I decided to give this book 3 stars because while it has some good advice for gentle discipline, it also needs a lot of work. First and foremost, I feel as though the book is haphazardly written. It's disorganized, filled with chapters that don't correlate well with their title and random examples of letters written to her and her responses that are often off the point. Also, Lansbury's writing seems a little "holier than thou" in many instances, something that immediately puts me off. Perfect example: Page 90, where in response to a letter from a parent she writes, "If you were a less empathetic, knowledgeable parent, you'd probably spank her or put her in timeout; but since you are respectful and enlightened, I advise something far more effective: adjust your perspective." What? I mean how judgemental a response is that?
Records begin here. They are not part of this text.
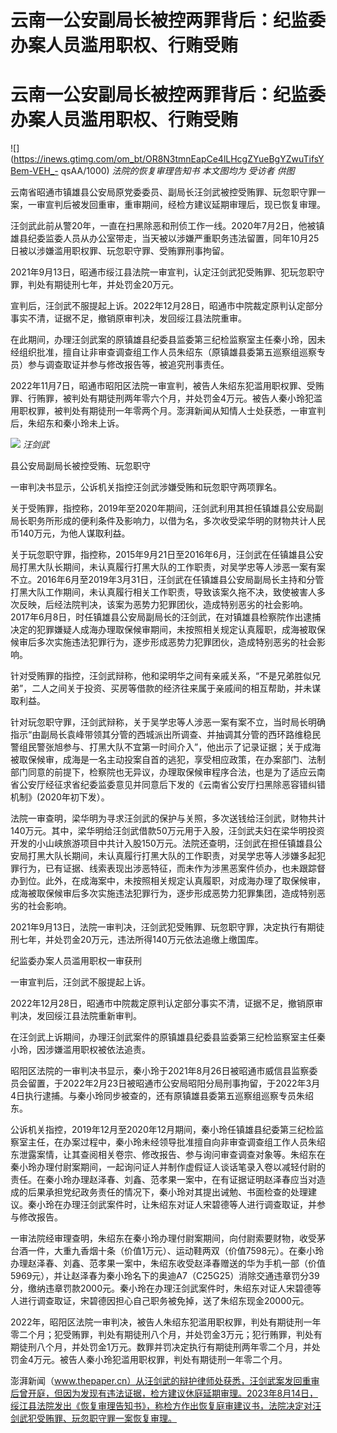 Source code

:# 云南一公安副局长被控两罪背后：纪监委办案人员滥用职权、行贿受贿

# 云南一公安副局长被控两罪背后：纪监委办案人员滥用职权、行贿受贿

![](https://inews.gtimg.com/om_bt/OR8N3tmnEapCe4lLHcgZYueBgYZwuTifsYBem-VEH_-
qsAA/1000) _法院的恢复审理告知书 本文图均为 受访者 供图_

云南省昭通市镇雄县公安局原党委委员、副局长汪剑武被控受贿罪、玩忽职守罪一案，一审宣判后被发回重审，重审期间，经检方建议延期审理后，现已恢复审理。

汪剑武此前从警20年，一直在扫黑除恶和刑侦工作一线。2020年7月2日，他被镇雄县纪委监委人员从办公室带走，当天被以涉嫌严重职务违法留置，同年10月25日被以涉嫌滥用职权罪、玩忽职守罪、受贿罪刑事拘留。

2021年9月13日，昭通市绥江县法院一审宣判，认定汪剑武犯受贿罪、犯玩忽职守罪，判处有期徒刑七年，并处罚金20万元。

宣判后，汪剑武不服提起上诉。2022年12月28日，昭通市中院裁定原判认定部分事实不清，证据不足，撤销原审判决，发回绥江县法院重审。

在此期间，办理汪剑武案的原镇雄县纪委县监委第三纪检监察室主任秦小玲，因未经组织批准，擅自让非审查调查组工作人员朱绍东（原镇雄县委第五巡察组巡察专员）参与调查取证并参与修改报告等，被追究刑事责任。

2022年11月7日，昭通市昭阳区法院一审宣判，被告人朱绍东犯滥用职权罪、受贿罪、行贿罪，被判处有期徒刑两年零六个月，并处罚金4万元。被告人秦小玲犯滥用职权罪，被判处有期徒刑一年零两个月。澎湃新闻从知情人士处获悉，一审宣判后，朱绍东和秦小玲未上诉。

![](https://inews.gtimg.com/om_bt/O4hpA9x9uDwl0SpyMvw7uMsvs8wWJikPxDCxIDiMJ0LQMAA/1000)
_汪剑武_

县公安局副局长被控受贿、玩忽职守

一审判决书显示，公诉机关指控汪剑武涉嫌受贿和玩忽职守两项罪名。

关于受贿罪，指控称，2019年至2020年期间，汪剑武利用其担任镇雄县公安局副局长职务所形成的便利条件及影响力，以借为名，多次收受梁华明的财物共计人民币140万元，为他人谋取利益。

关于玩忽职守罪，指控称，2015年9月21日至2016年6月，汪剑武在任镇雄县公安局打黑大队长期间，未认真履行打黑大队的工作职责，对吴学忠等人涉恶一案有案不立。2016年6月至2019年3月31日，汪剑武在任镇雄县公安局副局长主持和分管打黑大队工作期间，未认真履行相关工作职责，导致该案久拖不决，致使被害人多次反映，后经法院判决，该案为恶势力犯罪团伙，造成特别恶劣的社会影响。2017年6月8日，时任镇雄县公安局副局长的汪剑武，在对镇雄县检察院作出逮捕决定的犯罪嫌疑人成海办理取保候审期间，未按照相关规定认真履职，成海被取保候审后多次实施违法犯罪行为，逐步形成恶势力犯罪团伙，造成特别恶劣的社会影响。

针对受贿罪的指控，汪剑武辩称，他和梁明华之间有亲戚关系，“不是兄弟胜似兄弟”，二人之间关于投资、买房等借款的经济往来属于亲戚间的相互帮助，并未谋取利益。

针对玩忽职守罪，汪剑武辩称，关于吴学忠等人涉恶一案有案不立，当时局长明确指示“由副局长袁峰带领其分管的西城派出所调查、并抽调其分管的西环路维稳民警组民警张旭参与、打黑大队不宜第一时间介入”，他出示了记录证据；关于成海被取保候审，成海是一名主动投案自首的逃犯，享受相应政策，在办案部门、法制部门同意的前提下，检察院也无异议，办理取保候审程序合法，也是为了适应云南省公安厅经征求省纪委监委意见并同意后下发的《云南省公安厅扫黑除恶容错纠错机制》(2020年初下发）。

法院一审查明，梁华明为寻求汪剑武的保护与关照，多次送钱给汪剑武，财物共计140万元。其中，梁华明给汪剑武借款50万元用于入股，汪剑武夫妇在梁华明投资开发的小山峡旅游项目中共计入股150万元。法院还查明，汪剑武在担任镇雄县公安局打黑大队长期间，未认真履行打黑大队的工作职责，对吴学忠等人涉嫌多起犯罪行为，已有证据、线索表现出涉恶特征，而未作为涉黑恶案件侦办，也未跟踪督办到位。此外，在成海案中，未按照相关规定认真履职，对成海办理了取保候审，成海被取保候审后多次实施违法犯罪行为，逐步形成恶势力犯罪集团，造成特别恶劣的社会影响。

2021年9月13日，法院一审判决，汪剑武犯受贿罪、玩忽职守罪，决定执行有期徒刑七年，并处罚金20万元，违法所得140万元依法追缴上缴国库。

纪监委办案人员滥用职权一审获刑

一审宣判后，汪剑武不服提起上诉。

2022年12月28日，昭通市中院裁定原判认定部分事实不清，证据不足，撤销原审判决，发回绥江县法院重新审判。

在汪剑武上诉期间，办理汪剑武案件的原镇雄县纪委县监委第三纪检监察室主任秦小玲，因涉嫌滥用职权被依法追责。

昭阳区法院的一审判决书显示，秦小玲于2021年8月26日被昭通市威信县监察委员会留置，于2022年2月23日被昭通市公安局昭阳分局刑事拘留，于2022年3月4日执行逮捕。与秦小玲同步被查的，还有原镇雄县委第五巡察组巡察专员朱绍东。

公诉机关指控，2019年12月至2020年12月期间，秦小玲任镇雄县纪委第三纪检监察室主任，在办案过程中，秦小玲未经领导批准擅自向非审查调查组工作人员朱绍东泄露案情，让其查阅相关卷宗、修改报告、参与询问审查调查对象等。朱绍东在秦小玲办理付尉案期间，一起询问证人并制作虚假证人谈话笔录入卷以减轻付尉的责任。在秦小玲办理赵泽春、刘鑫、范孝果一案中，在有证据证明赵泽春应当对造成的后果承担党纪政务责任的情况下，秦小玲对其提出诫勉、书面检查的处理建议。秦小玲在办理汪剑武案件时，让朱绍东对证人宋碧德等人进行调查取证，并参与修改报告。

一审法院经审理查明，朱绍东在秦小玲办理付尉案期间，向付尉索要财物，收受茅台酒一件，大重九香烟十条（价值1万元）、运动鞋两双（价值7598元）。在秦小玲办理赵泽春、刘鑫、范孝果一案中，朱绍东收受赵泽春赠送的华为手机一部（价值5969元），并让赵泽春为秦小玲名下的奥迪A7（C25G25）消除交通违章罚分39分，缴纳违章罚款2000元。秦小玲在办理汪剑武案件时，朱绍东对证人宋碧德等人进行调查取证，宋碧德因担心自己职务被免掉，送了朱绍东现金20000元。

2022年，昭阳区法院一审判决，被告人朱绍东犯滥用职权罪，判处有期徒刑一年零二个月；犯受贿罪，判处有期徒刑八个月，并处罚金3万元；犯行贿罪，判处有期徒刑八个月，并处罚金1万元。数罪并罚决定执行有期徒刑两年零二个月，并处罚金4万元。被告人秦小玲犯滥用职权罪，判处有期徒刑一年零二个月。

澎湃新闻（www.thepaper.cn）从汪剑武的辩护律师处获悉，汪剑武案发回重审后曾开庭，但因为发现有违法证据，检方建议休庭延期审理。2023年8月14日，绥江县法院发出《恢复审理告知书》，称检方作出恢复庭审建议书，法院决定对汪剑武犯受贿罪、玩忽职守罪一案恢复审理。

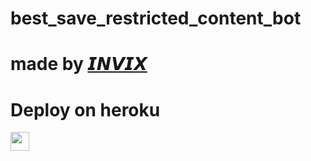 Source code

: # best_save_restricted_content_bot
# made by [𝙄𝙉𝙑𝙄𝙓](https://t.me/restrgb) 

 
# Deploy on heroku


<a href="https://dashboard.heroku.com/new?template=https://github.com/mrinvisible7/invix_save_content_bot">
     <img height="30px" src="https://img.shields.io/badge/Deploy%20To%20Heroku-blueviolet?style=for-the-badge&logo=heroku">
  </a>
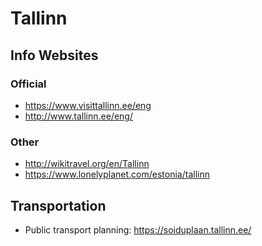 # Tallinn

## Info Websites

### Official
* https://www.visittallinn.ee/eng
* http://www.tallinn.ee/eng/

### Other
* http://wikitravel.org/en/Tallinn
* https://www.lonelyplanet.com/estonia/tallinn

## Transportation

* Public transport planning: https://soiduplaan.tallinn.ee/

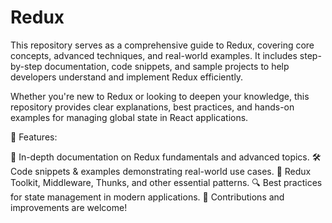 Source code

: # Redux
This repository serves as a comprehensive guide to Redux, covering core concepts, advanced techniques, and real-world examples. It includes step-by-step documentation, code snippets, and sample projects to help developers understand and implement Redux efficiently.

Whether you're new to Redux or looking to deepen your knowledge, this repository provides clear explanations, best practices, and hands-on examples for managing global state in React applications.

🚀 Features:

📖 In-depth documentation on Redux fundamentals and advanced topics.
🛠 Code snippets & examples demonstrating real-world use cases.
🎯 Redux Toolkit, Middleware, Thunks, and other essential patterns.
🔍 Best practices for state management in modern applications.
📢 Contributions and improvements are welcome!
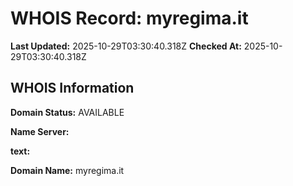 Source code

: # WHOIS Record: myregima.it

**Last Updated:** 2025-10-29T03:30:40.318Z
**Checked At:** 2025-10-29T03:30:40.318Z

## WHOIS Information

**Domain Status:** AVAILABLE

**Name Server:** 

**text:** 

**Domain Name:** myregima.it


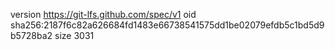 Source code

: version https://git-lfs.github.com/spec/v1
oid sha256:2187f6c82a626684fd1483e66738541575dd1be02079efdb5c1bd5d9b5728ba2
size 3031

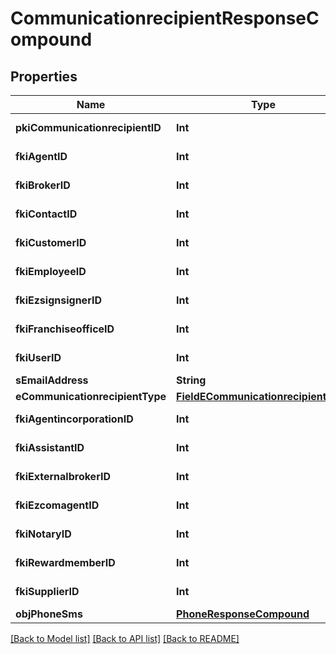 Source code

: # CommunicationrecipientResponseCompound

## Properties
Name | Type | Description | Notes
------------ | ------------- | ------------- | -------------
**pkiCommunicationrecipientID** | **Int** | The unique ID of the Communicationrecipient. | 
**fkiAgentID** | **Int** | The unique ID of the Agent. | [optional] 
**fkiBrokerID** | **Int** | The unique ID of the Broker. | [optional] 
**fkiContactID** | **Int** | The unique ID of the Contact | [optional] 
**fkiCustomerID** | **Int** | The unique ID of the Customer. | [optional] 
**fkiEmployeeID** | **Int** | The unique ID of the Employee. | [optional] 
**fkiEzsignsignerID** | **Int** | The unique ID of the Ezsignsigner | [optional] 
**fkiFranchiseofficeID** | **Int** | The unique ID of the Franchisereoffice | [optional] 
**fkiUserID** | **Int** | The unique ID of the User | [optional] 
**sEmailAddress** | **String** | The email address. | [optional] 
**eCommunicationrecipientType** | [**FieldECommunicationrecipientType**](FieldECommunicationrecipientType.md) |  | [optional] 
**fkiAgentincorporationID** | **Int** | The unique ID of the Agentincorporation. | [optional] 
**fkiAssistantID** | **Int** | The unique ID of the Assistant. | [optional] 
**fkiExternalbrokerID** | **Int** | The unique ID of the Externalbroker. | [optional] 
**fkiEzcomagentID** | **Int** | The unique ID of the Ezcomagent. | [optional] 
**fkiNotaryID** | **Int** | The unique ID of the Notary. | [optional] 
**fkiRewardmemberID** | **Int** | The unique ID of the Rewardmember. | [optional] 
**fkiSupplierID** | **Int** | The unique ID of the Supplier. | [optional] 
**objPhoneSms** | [**PhoneResponseCompound**](PhoneResponseCompound.md) |  | [optional] 

[[Back to Model list]](../README.md#documentation-for-models) [[Back to API list]](../README.md#documentation-for-api-endpoints) [[Back to README]](../README.md)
I get it, spanking is detrimental to a child's development, it's proven scientifically, time-outs are controversial in their effectiveness, but is it really necessary to make readers - who are obviously struggling parents (that clearly care enough about their raising their children the right way to read parenting books) feel as though they are less-than because they may or may not have followed traditional forms of discipline?
On the flip side, I agree with much of Lansbury's point of view, she mentions many parenting basics that most innately feel is right with regard to how to treat and interact with children. But the messages are scrambled, and not well laid out. Parenting is difficult and parents who miraculously find the time to read up on how to discipline their children the right way need clear and concise advice, examples, and pointers.
I'd much rather recommend people to read "How Toddlers Thrive" by Tovah Klein or "No-Drama Discipline" by Daniel Siegel and Tina Payne Bryson. Both are written by scholars in the field and both contain better thought out approaches to gentle discipline, well laid out chapters, and quick reference options.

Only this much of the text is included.